▶ Task requirements
An exact copy is needed of the lines in the entries below from the line with "In the Hap.py output" up to and including the line with "The dataset used", and of nothing else. Leave the pictures out.
___ Records for the task
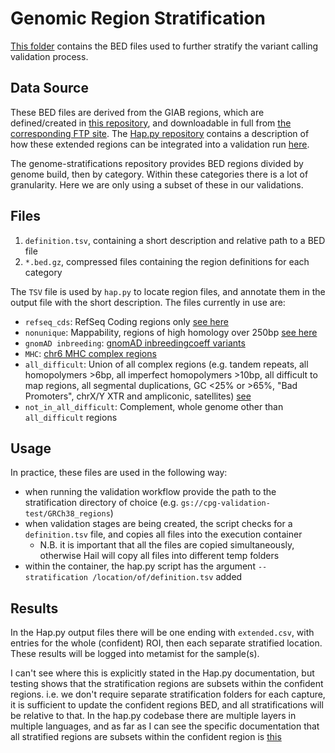 # Genomic Region Stratification

[This folder](gs://cpg-validation-test/GRCh38_regions) contains the BED files used to further stratify the variant calling validation process.

## Data Source

These BED files are derived from the GIAB regions, which are defined/created in
[this repository](https://github.com/genome-in-a-bottle/genome-stratifications/), and downloadable
in full from [the corresponding FTP site](ftp://ftp-trace.ncbi.nlm.nih.gov/ReferenceSamples/giab/release/genome-stratifications/).
The [Hap.py repository](https://github.com/Illumina/hap.py) contains a description of how these
extended regions can be integrated into a validation run
[here](https://github.com/Illumina/hap.py/blob/master/doc/happy.md#stratification-via-bed-regions).

The genome-stratifications repository provides BED regions divided by genome build, then by category.
Within these categories there is a lot of granularity. Here we are only using a subset of these in our validations.

## Files

1. `definition.tsv`, containing a short description and relative path to a BED file
2. `*.bed.gz`, compressed files containing the region definitions for each category

The `TSV` file is used by `hap.py` to locate region files, and annotate them in the output file with the short description. The files currently in use are:

- `refseq_cds`: RefSeq Coding regions only [see here](https://github.com/genome-in-a-bottle/genome-stratifications/blob/master/GRCh38/FunctionalRegions/GRCh38-FunctionalRegions-README.md#data--file-overview)
- `nonunique`: Mappability, regions of high homology over 250bp [see here](https://github.com/genome-in-a-bottle/genome-stratifications/blob/master/GRCh38/mappability/GRCh38-mappability-README.md#data--file-overview)
- `gnomAD inbreeding`: [gnomAD inbreedingcoeff variants](https://github.com/genome-in-a-bottle/genome-stratifications/blob/master/GRCh38/OtherDifficult/GRCh38-OtherDifficult-README.md#data--file-overview)
- `MHC`: [chr6 MHC complex regions](https://github.com/genome-in-a-bottle/genome-stratifications/blob/master/GRCh38/OtherDifficult/GRCh38-OtherDifficult-README.md#data--file-overview)
- `all_difficult`: Union of all complex regions (e.g. tandem repeats, all homopolymers >6bp, all imperfect homopolymers >10bp, all difficult to map regions, all segmental duplications, GC <25% or >65%, "Bad Promoters", chrX/Y XTR and ampliconic, satellites) [see](https://github.com/genome-in-a-bottle/genome-stratifications/blob/master/GRCh38/union/GRCh38-union-README.md#file-descriptions)
- `not_in_all_difficult`: Complement, whole genome other than `all_difficult` regions

## Usage

In practice, these files are used in the following way:

- when running the validation workflow provide the path to the stratification directory of choice (e.g. `gs://cpg-validation-test/GRCh38_regions`)
- when validation stages are being created, the script checks for a `definition.tsv` file, and copies all files into the execution container
  - N.B. it is important that all the files are copied simultaneously, otherwise Hail will copy all files into different temp folders
- within the container, the hap.py script has the argument `--stratification /location/of/definition.tsv` added

## Results

In the Hap.py output files there will be one ending with `extended.csv`, with entries for the whole (confident) ROI,
then each separate stratified location. These results will be logged into metamist for the sample(s).

I can't see where this is explicitly stated in the Hap.py documentation, but testing shows that the stratification
regions are subsets within the confident regions. i.e. we don't require separate stratification folders for each capture,
it is sufficient to update the confident regions BED, and all stratifications will be relative to that. In the hap.py
codebase there are multiple layers in multiple languages, and as far as I can see the specific documentation that all
stratified regions are subsets within the confident region is
[this](https://github.com/Illumina/hap.py/blob/master/src/c%2B%2B/include/QuantifyRegions.hh#L98)
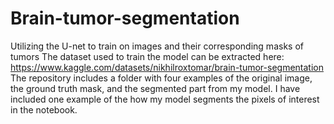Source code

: # Brain-tumor-segmentation
Utilizing the U-net to train on images and their corresponding masks of tumors
The dataset used to train the model can be extracted here: https://www.kaggle.com/datasets/nikhilroxtomar/brain-tumor-segmentation 
The repository includes a folder with four examples of the original image, the ground truth mask, and the segmented part from my model.
I have included one example of the how my model segments the pixels of interest in the notebook.
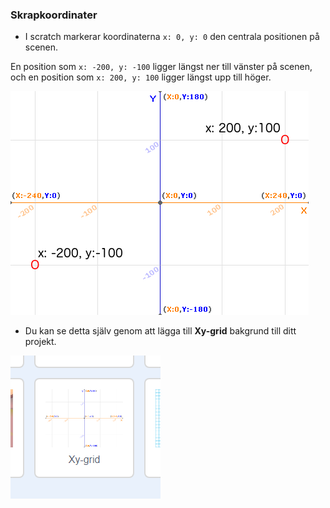 ### Skrapkoordinater

+ I scratch markerar koordinaterna `x: 0, y: 0` den centrala positionen på scenen.

En position som `x: -200, y: -100` ligger längst ner till vänster på scenen, och en position som `x: 200, y: 100` ligger längst upp till höger.

![Stegskoordinater](images/coordinates-stage.png)

+ Du kan se detta själv genom att lägga till **Xy-grid** bakgrund till ditt projekt.

![Stegskoordinater](images/coordinates-backdrop.png)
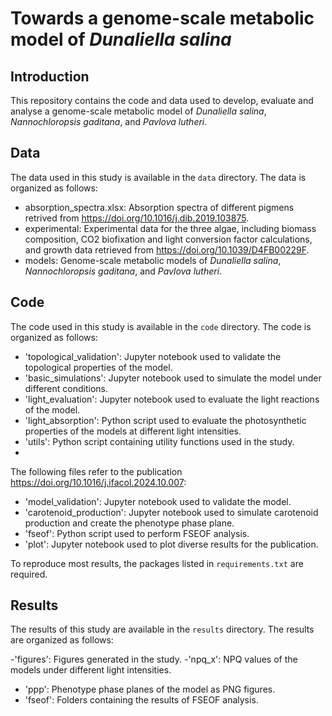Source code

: # Towards a genome-scale metabolic model of _Dunaliella salina_

## Introduction

This repository contains the code and data used to develop, evaluate and analyse a genome-scale metabolic model of _Dunaliella salina_,
_Nannochloropsis gaditana_, and _Pavlova lutheri_.

## Data

The data used in this study is available in the `data` directory. The data is organized as follows:

- absorption_spectra.xlsx: Absorption spectra of different pigmens retrived from https://doi.org/10.1016/j.dib.2019.103875.
- experimental: Experimental data for the three algae, including biomass composition, CO2 biofixation and light conversion factor calculations,  and growth data retrieved from https://doi.org/10.1039/D4FB00229F.
- models: Genome-scale metabolic models of _Dunaliella salina_, _Nannochloropsis gaditana_, and _Pavlova lutheri_.

## Code

The code used in this study is available in the `code` directory. The code is organized as follows:

- 'topological_validation': Jupyter notebook used to validate the topological properties of the model.
- 'basic_simulations': Jupyter notebook used to simulate the model under different conditions.
- 'light_evaluation': Jupyter notebook used to evaluate the light reactions of the model.
- 'light_absorption': Python script used to evaluate the photosynthetic properties of the models at different light intensities.
- 'utils': Python script containing utility functions used in the study.
- 
The following files refer to the publication https://doi.org/10.1016/j.ifacol.2024.10.007:
- 'model_validation': Jupyter notebook used to validate the model.
- 'carotenoid_production': Jupyter notebook used to simulate carotenoid production and create the phenotype phase plane.
- 'fseof': Python script used to perform FSEOF analysis.
- 'plot': Jupyter notebook used to plot diverse results for the publication.


To reproduce most results, the packages listed in `requirements.txt` are required.

## Results

The results of this study are available in the `results` directory. The results are organized as follows:

-'figures': Figures generated in the study.
-'npq_x': NPQ values of the models under different light intensities.
- 'ppp': Phenotype phase planes of the model as PNG figures.
- 'fseof': Folders containing the results of FSEOF analysis.
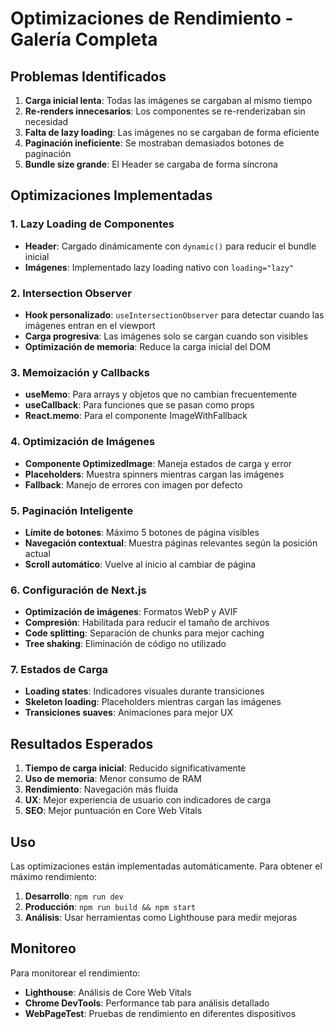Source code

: # Optimizaciones de Rendimiento - Galería Completa

## Problemas Identificados

1. **Carga inicial lenta**: Todas las imágenes se cargaban al mismo tiempo
2. **Re-renders innecesarios**: Los componentes se re-renderizaban sin necesidad
3. **Falta de lazy loading**: Las imágenes no se cargaban de forma eficiente
4. **Paginación ineficiente**: Se mostraban demasiados botones de paginación
5. **Bundle size grande**: El Header se cargaba de forma síncrona

## Optimizaciones Implementadas

### 1. Lazy Loading de Componentes
- **Header**: Cargado dinámicamente con `dynamic()` para reducir el bundle inicial
- **Imágenes**: Implementado lazy loading nativo con `loading="lazy"`

### 2. Intersection Observer
- **Hook personalizado**: `useIntersectionObserver` para detectar cuando las imágenes entran en el viewport
- **Carga progresiva**: Las imágenes solo se cargan cuando son visibles
- **Optimización de memoria**: Reduce la carga inicial del DOM

### 3. Memoización y Callbacks
- **useMemo**: Para arrays y objetos que no cambian frecuentemente
- **useCallback**: Para funciones que se pasan como props
- **React.memo**: Para el componente ImageWithFallback

### 4. Optimización de Imágenes
- **Componente OptimizedImage**: Maneja estados de carga y error
- **Placeholders**: Muestra spinners mientras cargan las imágenes
- **Fallback**: Manejo de errores con imagen por defecto

### 5. Paginación Inteligente
- **Límite de botones**: Máximo 5 botones de página visibles
- **Navegación contextual**: Muestra páginas relevantes según la posición actual
- **Scroll automático**: Vuelve al inicio al cambiar de página

### 6. Configuración de Next.js
- **Optimización de imágenes**: Formatos WebP y AVIF
- **Compresión**: Habilitada para reducir el tamaño de archivos
- **Code splitting**: Separación de chunks para mejor caching
- **Tree shaking**: Eliminación de código no utilizado

### 7. Estados de Carga
- **Loading states**: Indicadores visuales durante transiciones
- **Skeleton loading**: Placeholders mientras cargan las imágenes
- **Transiciones suaves**: Animaciones para mejor UX

## Resultados Esperados

1. **Tiempo de carga inicial**: Reducido significativamente
2. **Uso de memoria**: Menor consumo de RAM
3. **Rendimiento**: Navegación más fluida
4. **UX**: Mejor experiencia de usuario con indicadores de carga
5. **SEO**: Mejor puntuación en Core Web Vitals

## Uso

Las optimizaciones están implementadas automáticamente. Para obtener el máximo rendimiento:

1. **Desarrollo**: `npm run dev`
2. **Producción**: `npm run build && npm start`
3. **Análisis**: Usar herramientas como Lighthouse para medir mejoras

## Monitoreo

Para monitorear el rendimiento:

- **Lighthouse**: Análisis de Core Web Vitals
- **Chrome DevTools**: Performance tab para análisis detallado
- **WebPageTest**: Pruebas de rendimiento en diferentes dispositivos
______
▶ Reply
In the Hap.py output files there will be one ending with `extended.csv`, with entries for the whole (confident) ROI,
then each separate stratified location. These results will be logged into metamist for the sample(s).

I can't see where this is explicitly stated in the Hap.py documentation, but testing shows that the stratification
regions are subsets within the confident regions. i.e. we don't require separate stratification folders for each capture,
it is sufficient to update the confident regions BED, and all stratifications will be relative to that. In the hap.py
codebase there are multiple layers in multiple languages, and as far as I can see the specific documentation that all
stratified regions are subsets within the confident region is
[this](https://github.com/Illumina/hap.py/blob/master/src/c%2B%2B/include/QuantifyRegions.hh#L98)
Source code

: # Brain-tumor-segmentation
Utilizing the U-net to train on images and their corresponding masks of tumors
The dataset used to train the model can be extracted here: https://www.kaggle.com/datasets/nikhilroxtomar/brain-tumor-segmentation 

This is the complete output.